私が手を伸ばせばリクが私の膝と脇に腕を入れる。
するりとリクの首に手をまわした。
いわゆるお姫様抱っこ。
「...聞きたいことは後で説明する。それまでは何も言わないでくれ」
淡々としたリクの声が聞こえる。顔はリクの胸に押しあて隠している。でもリクがどんな表情をしているのかは何となく分かった。
...気付いていたときには。懐かしい温もりに包まれて、私は意識を落としていた。
★。゜.:剛力 和弥
わんが来たのはちょうどアイツの独走劇が始まったあたりぐらいからだった。
「お前はあの閠學学園生徒会長伊弥の弟だろう。なぜこんなところにいる」
警戒したような視線を無視してリクと喋ってると、リクの友達だと納得したらしい。またスクリーンに視線をうつしやがった。
でもよ、なんで気付かんば、やったーは。わんの隣の男さ、そろそろさ、持ちそうにないばーよな。
わんには確信があった。リクがアイツのところに駆け寄り抱き締める自信が。
まぁ、結果はよく持った方だと思うばーてーよな。だってよ、あのリクが話終わるまでは待ってたんど?スゴイやし。
でもよ、さすがにさぁアレにはイラッてきたばーよな。だってよ、アイツはここまでやってきっと自分せめてるはずなんど。だってよ、やるならもっと別の方法があったやし。そしたら生徒会に嫌われる必要も悪役になる必要もなかったんど。自分にそう出来るだけの力がありながらアイツはこうするしか出来なかったと悔やんでるはずどや。
そうゆうお人好しど、アイツは。
それなのによ、そんな優しいアイツがあの状況で謝れたら。
いくら疲れていてもいくら傷付いてても演技しておも苦しい雰囲気壊すことまでしてしまうんど。

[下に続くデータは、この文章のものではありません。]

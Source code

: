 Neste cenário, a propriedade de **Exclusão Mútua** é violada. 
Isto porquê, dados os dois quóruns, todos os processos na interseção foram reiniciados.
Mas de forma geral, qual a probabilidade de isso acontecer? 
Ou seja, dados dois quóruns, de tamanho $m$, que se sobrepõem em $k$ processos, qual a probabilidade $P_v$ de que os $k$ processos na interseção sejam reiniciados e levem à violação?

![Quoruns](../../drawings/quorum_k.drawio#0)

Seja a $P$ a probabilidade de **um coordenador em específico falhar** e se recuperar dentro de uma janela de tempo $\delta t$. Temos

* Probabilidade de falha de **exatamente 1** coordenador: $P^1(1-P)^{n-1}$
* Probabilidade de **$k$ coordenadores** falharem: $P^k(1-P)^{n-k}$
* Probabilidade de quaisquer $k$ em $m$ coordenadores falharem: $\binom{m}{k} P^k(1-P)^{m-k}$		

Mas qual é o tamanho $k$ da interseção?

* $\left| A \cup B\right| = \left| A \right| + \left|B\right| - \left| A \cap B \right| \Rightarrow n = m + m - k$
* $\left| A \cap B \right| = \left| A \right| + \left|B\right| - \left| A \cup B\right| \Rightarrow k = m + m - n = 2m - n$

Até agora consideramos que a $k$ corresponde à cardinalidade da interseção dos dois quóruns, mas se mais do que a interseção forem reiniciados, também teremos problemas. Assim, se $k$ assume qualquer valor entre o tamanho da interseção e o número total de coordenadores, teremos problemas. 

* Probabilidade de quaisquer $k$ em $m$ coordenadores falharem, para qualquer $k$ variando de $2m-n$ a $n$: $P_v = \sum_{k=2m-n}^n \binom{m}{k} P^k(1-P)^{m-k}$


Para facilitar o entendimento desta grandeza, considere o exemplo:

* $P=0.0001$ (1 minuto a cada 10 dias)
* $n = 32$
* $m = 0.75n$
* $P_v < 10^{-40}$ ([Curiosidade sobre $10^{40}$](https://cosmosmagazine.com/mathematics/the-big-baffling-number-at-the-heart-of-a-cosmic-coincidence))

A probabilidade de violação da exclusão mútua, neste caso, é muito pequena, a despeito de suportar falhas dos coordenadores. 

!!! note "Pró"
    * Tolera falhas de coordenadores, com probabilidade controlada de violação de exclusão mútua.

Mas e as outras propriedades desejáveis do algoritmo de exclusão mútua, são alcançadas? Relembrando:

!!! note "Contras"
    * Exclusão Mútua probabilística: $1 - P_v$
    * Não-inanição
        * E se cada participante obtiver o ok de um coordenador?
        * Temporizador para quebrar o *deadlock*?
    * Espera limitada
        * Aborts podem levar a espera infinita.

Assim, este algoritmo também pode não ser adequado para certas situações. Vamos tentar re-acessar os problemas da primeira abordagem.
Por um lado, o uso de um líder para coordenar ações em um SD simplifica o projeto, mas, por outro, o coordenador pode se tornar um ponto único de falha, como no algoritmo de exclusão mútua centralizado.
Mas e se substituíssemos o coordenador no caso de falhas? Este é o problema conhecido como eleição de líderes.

無理なくせして無理するんど。だからわったーは止めたのに。
「...言っとくからよ」
リクとアイツの立ち去った後、しんとした中でわんの声が響く。
そこにいたやつらが全員振り向いた。
「...さくらはよ、いじめとかは殆どこたえてんばーよな。でもよ、さくらは一度大切だと感じたらとことん大切にするばーよな。だからよ、いくら疲れていても謝られたら慰めんわけにはいかんばーよ。演技してまでもど。涙おさえてもど。...リクならすぐに場を設ける筈だからよ、それまではさくらに接触すんなよ。もし破ったらわったーは手加減せんからよ」
鋭くにらめつながら言う。
ビクリとアイツらは震えた。
「やーは鳴丘だったか?」
「そうだよ」
「協力ありがとな。今日はもういいからよ」
「いーよ、いーよ。あの子への恩返しだしね」
生徒会の近くにいた一人の女に声をかけると、そいつは笑いながら帰っていった。
固まってる生徒会をおいて。わんはリクとアイツの後を追った。
「...お前は、何者なんだ」
小さな声は、誰に聞かれることもなく。裏庭の小さないたずら風が、そっと運んで大気に溶け込んでいった。